This blog contains reflections and thoughts on my work as a software engineer

onsdag den 14. oktober 2009

Definition of software quality #3

I have from time to time struggled hard to define the term "software quality". I have written about the subject before

...and on and off it has come back to us at work - we've discussed the subject for hours without any conclusions we could all back up 100%. The discussions were mainly taken whenever we had delivered incomplete features which proved to be - less than adequate tested...  :o)   At my current job we have no testers employed and our QA process is driven by developers so we do our best and take responsibility for our actions knowing that testing our own code is an antipattern. I had a small breakthrough last week - I think I've managed to figure out metrics for our business which actually is watertight - it was during a meeting when I thought it up and asked the others for feedback. They bought it immediatly and we've started gathering data for the first time... What we're measuring? First a little background story:

At work we handle a lot of asynchronous processing of online enrollments. An enrollment made by a user because he or she wants to attend an arrangement or a course (summer camps, soccer schools, gymnastics every Thursday throughout the winter etc.) ends up in our backend system as a "job" which will be processed asynchronously. A job could be an enrollment but it can also be updating an address change in various databases and 3rd party systems. Another job could be sending Emails to everybody attending a summercamp. We have a lot of business processes ending up as different kinds of jobs in our database. 

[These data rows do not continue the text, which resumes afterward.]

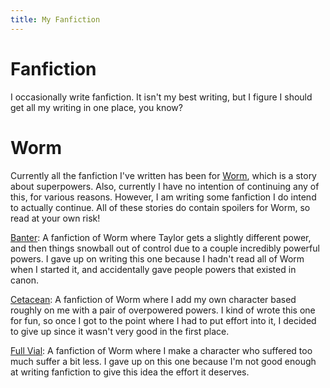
 ```yaml
---
title: My Fanfiction
---
```

# Fanfiction

I occasionally write fanfiction. It isn't my best writing, but I figure I should get all my writing in one place, you know?

# Worm

Currently all the fanfiction I've written has been for [Worm](https://parahumans.wordpress.com/), which is a story about superpowers. Also, currently I have no intention of continuing any of this, for various reasons. However, I am writing some fanfiction I do intend to actually continue. All of these stories do contain spoilers for Worm, so read at your own risk!

[Banter](/fanfic/banter.html): A fanfiction of Worm where Taylor gets a slightly different power, and then things snowball out of control due to a couple incredibly powerful powers. I gave up on writing this one because I hadn't read all of Worm when I started it, and accidentally gave people powers that existed in canon.

[Cetacean](/fanfic/cetacean.html): A fanfiction of Worm where I add my own character based roughly on me with a pair of overpowered powers. I kind of wrote this one for fun, so once I got to the point where I had to put effort into it, I decided to give up since it wasn't very good in the first place.

[Full Vial](/fanfic/full-vial.html): A fanfiction of Worm where I make a character who suffered too much suffer a bit less. I gave up on this one because I'm not good enough at writing fanfiction to give this idea the effort it deserves.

Processing jobs succesfully are highly critical for our business to function so if a job fails the business needs to attend it and fix the error. A likely cause for an error could be that a 3rd party webservice didn't respond in a timely fashion or that our support staff has blocked someone from attending more courses because the person in question didn't pay for the last course. That person is by design still able to make another enrollment but the job created will fail because there is a business rule somewhere blocking further money transactions on that particular person. Enter a developer who makes the necessary phonecalls to clarify if the person should be unblocked or not. The developer can then restart the job if our support staff unblocks that person in our backend systems.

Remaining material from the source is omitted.